Pro footballers and workers’ compensation claims were on the mind of the Court of Appeals in August. The state’s top court released two decisions, two days apart, favoring claims made by two former Washington Redskins players.
In Pro-Football, Inc., t/a the Washington Redskins, et al. v. Thomas J. Tupa, Jr., the state’s top court ruled that former Washington Redskins punter Tom Tupa can collect workers’ compensation benefits in Maryland for a back injury that occurred at FedEx Field during warm-ups before a pre-season game in August 2005.
There were two questions before the court: (1) whether the Maryland Workers’ Compensation Commission should have exercised jurisdiction over the claim when the employment agreement contained a clause providing, among other things, that claims for workers’ compensation benefits should be governed by Virginia law and that the Virginia Workers’ Compensation Commission should have exclusive jurisdiction to resolve such claims and (2) whether injuries occurring while playing and practicing professional football are “accidental injuries” and, as a result, compensable under the Maryland Workers’ Compensation Act.
The state’s top court rejected the team’s argument that Tupa had agreed via the contract to be bound by the workers’ compensation laws of Virginia. The Court of Appeals held, relying on case law in many other states, that it could not give effect to a forum selection clause in a workers’ compensation case. Maryland law, the court said, plainly forbids an agreement which waives the right of an employee to receive workers’ compensation benefits which are otherwise due under the Maryland statute. There is no exception for a forum-selection clause.
Redskins’ management and its insurer also argued that Tupa’s fall was not a compensable “accidental injury” because injuries are to be expected in the sometimes dangerous sport.
The court dismissed the argument as wrong, relying on a leading legal treatise on workers’ compensation. The court also pointed out that the author of the workers’ compensation legal authority commented that denying benefits to professional football players effectively denied a class of covered employees compensation for doing the job they were hired to do.
“Tupa’s injury occurred ‘out of and in the course of [his] employment,'” the court concluded. “He was warming up for a game when he landed awkwardly and thereafter sought immediate medical treatment. Ample evidence was presented to show that Tupa suffered a compensable accidental injury during the course of his employment.”

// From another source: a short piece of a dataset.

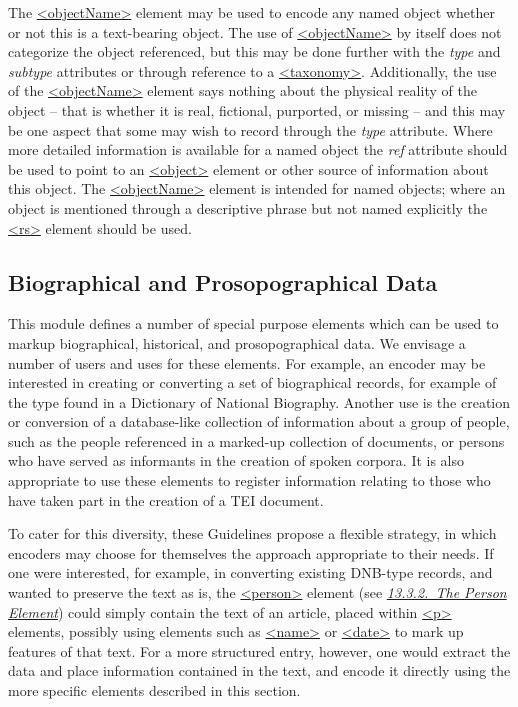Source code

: The \hyperref[TEI.objectName]{<objectName>} element may be used to encode any named object whether or not this is a text-bearing object. The use of \hyperref[TEI.objectName]{<objectName>} by itself does not categorize the object referenced, but this may be done further with the {\itshape type} and {\itshape subtype} attributes or through reference to a \hyperref[TEI.taxonomy]{<taxonomy>}. Additionally, the use of the \hyperref[TEI.objectName]{<objectName>} element says nothing about the physical reality of the object – that is whether it is real, fictional, purported, or missing – and this may be one aspect that some may wish to record through the {\itshape type} attribute. Where more detailed information is available for a named object the {\itshape ref} attribute should be used to point to an \hyperref[TEI.object]{<object>} element or other source of information about this object. The \hyperref[TEI.objectName]{<objectName>} element is intended for named objects; where an object is mentioned through a descriptive phrase but not named explicitly the \hyperref[TEI.rs]{<rs>} element should be used.
\subsection[{Biographical and Prosopographical Data}]{Biographical and Prosopographical Data}\label{NDPERS}\par
This module defines a number of special purpose elements which can be used to markup biographical, historical, and prosopographical data. We envisage a number of users and uses for these elements. For example, an encoder may be interested in creating or converting a set of biographical records, for example of the type found in a Dictionary of National Biography. Another use is the creation or conversion of a database-like collection of information about a group of people, such as the people referenced in a marked-up collection of documents, or persons who have served as informants in the creation of spoken corpora. It is also appropriate to use these elements to register information relating to those who have taken part in the creation of a TEI document.\par
To cater for this diversity, these Guidelines propose a flexible strategy, in which encoders may choose for themselves the approach appropriate to their needs. If one were interested, for example, in converting existing DNB-type records, and wanted to preserve the text as is, the \hyperref[TEI.person]{<person>} element (see \textit{\hyperref[NDPERSE]{13.3.2.\ The Person Element}}) could simply contain the text of an article, placed within \hyperref[TEI.p]{<p>} elements, possibly using elements such as \hyperref[TEI.name]{<name>} or \hyperref[TEI.date]{<date>} to mark up features of that text. For a more structured entry, however, one would extract the data and place information contained in the text, and encode it directly using the more specific elements described in this section.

In making the decision, the court also overruled earlier case law. The court noted that a 1983 opinion by the Court of Special Appeals, Rowe v. Baltimore Colts, supported the Redskins’ position. But the Court of Special Appeals explicitly reversed Rowe when it ruled for Tupa last year. And, the Court of Appeals agreed with the reversal of law, saying it implicitly decided the same thing in a 2003 case, Harris v. Board of Education.

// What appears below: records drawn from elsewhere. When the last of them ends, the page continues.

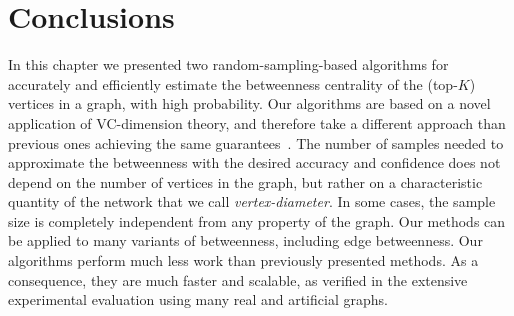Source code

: \section{Conclusions}\label{sec:centrsamplconcl}
In this chapter we presented two random-sampling-based algorithms for accurately and
efficiently estimate the betweenness centrality of the (top-$K$) vertices in a
graph, with high probability. Our algorithms are based on a novel application of
VC-dimension theory, and
therefore take a different approach than previous ones achieving the same
guarantees~\citep{BrandesP07,GeisbergerSS08,JacobKLPT05}. The number of samples
needed to approximate the betweenness with the desired accuracy and confidence
does not depend on the number of vertices in the graph, but rather on a
characteristic quantity of the network that we call
\emph{vertex-diameter}. In some cases, the sample size is completely
independent from any property of the graph. %
Our methods can be applied to many variants of betweenness, including edge
betweenness. Our algorithms perform much less work than previously presented
methods. %
As a consequence, they are much faster and scalable, as verified in the
extensive experimental evaluation using many real and artificial graphs.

The case was released August 22, 2012.
In a second loss for the Washington Redskins in a matter of days, the state’s top court held that former wide receiver Darnerian McCants was employed primarily in Maryland because that’s where the team’s home games are played.
McCants played wide receiver for the Redskins from 2002 to 2004. He filed several workers’ compensation claims against the Redskins that were denied by the Maryland Workers’ Compensation Commission on the ground that he was not a covered employee under state law because he was working for the Redskins outside of the state when he sustained the injuries leading to the claims. The Circuit Court for Prince George’s County agreed with the commission’s decision. However, the state’s intermediate appellate court reversed the decision. When the case came before the state’s highest court, the Court of Appeals sided with the lower court, deciding that McCants was employed n Maryland and, as a result, covered under Maryland law.
The Workers’ Compensation Commission decides claims for individuals who are covered employees. Under Maryland law, a covered employee includes an employee who works within the state, as well as an employee who is regularly employed within the state and works outside of the state on a “casual, incidental or occasional basis.”
The Redskins argued that, because the majority of McCants’ work took place in Virginia, he was not covered under Maryland workers’ compensation laws. The Redskins said that McCants’ employment with the team mostly consisted of game practice, getting in shape for games and viewing of films – all of which took place in Virginia.
But, the Court of Appeals disagreed with the team, handing the Redskins a loss. A football player employed by the Redskins who plays football games at FedEx Field in Landover, Maryland, but spends the majority of his time at football practice in Ashburn, Virginia, is a covered employee under Maryland law for coverage under workers’ compensation law, the court held.
Pro-Football, Inc. t/a The Washington Redskins, et al v. Darnerien McCants was released on August 23, 2012.